◆ **REQUIREMENT**: When the line with "The main project" appears below, start repeating lines exactly, and keep going through the line with "## Description"; add nothing outside that span.

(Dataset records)
════════════════════

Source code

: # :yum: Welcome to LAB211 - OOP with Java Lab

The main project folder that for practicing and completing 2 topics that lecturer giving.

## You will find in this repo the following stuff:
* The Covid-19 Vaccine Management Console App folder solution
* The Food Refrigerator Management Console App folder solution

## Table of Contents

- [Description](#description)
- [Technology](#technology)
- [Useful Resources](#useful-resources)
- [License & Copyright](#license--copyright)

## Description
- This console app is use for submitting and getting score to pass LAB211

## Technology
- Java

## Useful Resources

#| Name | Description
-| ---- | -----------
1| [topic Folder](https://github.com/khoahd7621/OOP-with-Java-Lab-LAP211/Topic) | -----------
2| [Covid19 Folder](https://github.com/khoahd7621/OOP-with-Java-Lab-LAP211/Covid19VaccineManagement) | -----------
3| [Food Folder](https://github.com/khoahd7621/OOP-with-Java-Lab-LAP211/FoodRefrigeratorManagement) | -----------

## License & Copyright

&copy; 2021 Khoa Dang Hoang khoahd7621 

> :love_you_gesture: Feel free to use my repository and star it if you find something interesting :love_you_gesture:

════════════════════

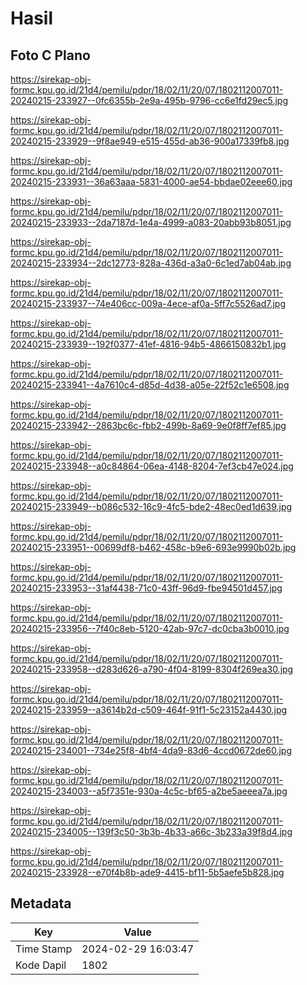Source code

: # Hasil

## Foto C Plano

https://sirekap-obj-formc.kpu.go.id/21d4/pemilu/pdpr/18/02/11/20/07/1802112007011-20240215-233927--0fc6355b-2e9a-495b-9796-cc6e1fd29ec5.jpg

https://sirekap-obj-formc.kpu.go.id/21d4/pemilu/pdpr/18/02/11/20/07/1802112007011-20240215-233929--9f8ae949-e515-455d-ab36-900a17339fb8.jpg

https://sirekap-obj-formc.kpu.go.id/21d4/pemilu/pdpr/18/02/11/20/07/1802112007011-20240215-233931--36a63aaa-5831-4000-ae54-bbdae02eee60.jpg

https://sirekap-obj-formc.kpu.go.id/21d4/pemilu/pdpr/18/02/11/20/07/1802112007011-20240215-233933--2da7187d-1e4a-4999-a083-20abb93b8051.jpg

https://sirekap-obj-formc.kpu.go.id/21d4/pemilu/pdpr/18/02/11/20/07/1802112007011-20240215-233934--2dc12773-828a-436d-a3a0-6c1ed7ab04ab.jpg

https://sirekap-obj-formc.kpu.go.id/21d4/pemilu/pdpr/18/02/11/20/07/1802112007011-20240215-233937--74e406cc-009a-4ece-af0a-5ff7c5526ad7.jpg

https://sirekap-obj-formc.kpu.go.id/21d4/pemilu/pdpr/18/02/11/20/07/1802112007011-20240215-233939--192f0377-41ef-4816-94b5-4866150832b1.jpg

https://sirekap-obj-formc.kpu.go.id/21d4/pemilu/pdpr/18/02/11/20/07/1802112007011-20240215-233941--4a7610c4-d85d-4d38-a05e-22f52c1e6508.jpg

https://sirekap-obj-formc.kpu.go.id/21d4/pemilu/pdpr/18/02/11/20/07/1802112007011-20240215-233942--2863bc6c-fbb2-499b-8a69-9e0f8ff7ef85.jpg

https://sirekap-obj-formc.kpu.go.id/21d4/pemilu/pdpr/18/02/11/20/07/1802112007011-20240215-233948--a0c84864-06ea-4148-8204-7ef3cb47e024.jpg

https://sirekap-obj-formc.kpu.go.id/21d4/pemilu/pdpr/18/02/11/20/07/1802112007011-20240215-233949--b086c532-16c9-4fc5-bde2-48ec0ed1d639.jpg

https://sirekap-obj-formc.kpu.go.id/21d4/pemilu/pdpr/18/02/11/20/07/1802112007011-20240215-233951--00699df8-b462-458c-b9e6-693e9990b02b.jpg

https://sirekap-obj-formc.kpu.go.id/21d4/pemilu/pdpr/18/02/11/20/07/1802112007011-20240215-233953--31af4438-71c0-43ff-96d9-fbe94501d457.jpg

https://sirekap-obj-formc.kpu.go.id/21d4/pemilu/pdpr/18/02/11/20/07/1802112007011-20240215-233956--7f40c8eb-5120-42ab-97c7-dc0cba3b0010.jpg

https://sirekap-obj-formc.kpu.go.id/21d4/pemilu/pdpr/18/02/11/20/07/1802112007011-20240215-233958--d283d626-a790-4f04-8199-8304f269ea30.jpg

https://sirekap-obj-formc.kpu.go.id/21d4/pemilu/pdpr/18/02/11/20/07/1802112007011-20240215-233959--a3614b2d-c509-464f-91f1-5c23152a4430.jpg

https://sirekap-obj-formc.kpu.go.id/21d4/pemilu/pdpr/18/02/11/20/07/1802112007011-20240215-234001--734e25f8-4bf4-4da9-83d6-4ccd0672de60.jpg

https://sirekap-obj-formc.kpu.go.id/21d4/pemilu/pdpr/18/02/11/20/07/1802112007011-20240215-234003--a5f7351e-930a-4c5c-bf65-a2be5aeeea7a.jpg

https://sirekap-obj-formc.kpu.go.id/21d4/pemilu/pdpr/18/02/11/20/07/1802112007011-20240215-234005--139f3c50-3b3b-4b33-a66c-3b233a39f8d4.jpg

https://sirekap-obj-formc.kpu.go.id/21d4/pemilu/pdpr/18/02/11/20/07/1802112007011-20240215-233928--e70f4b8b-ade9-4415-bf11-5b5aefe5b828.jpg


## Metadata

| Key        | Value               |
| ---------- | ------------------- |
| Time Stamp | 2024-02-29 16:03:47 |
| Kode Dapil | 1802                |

════════════════════

◆ **EXERCISE RESULT**:
The main project folder that for practicing and completing 2 topics that lecturer giving.

## You will find in this repo the following stuff:
* The Covid-19 Vaccine Management Console App folder solution
* The Food Refrigerator Management Console App folder solution

## Table of Contents

- [Description](#description)
- [Technology](#technology)
- [Useful Resources](#useful-resources)
- [License & Copyright](#license--copyright)

## Description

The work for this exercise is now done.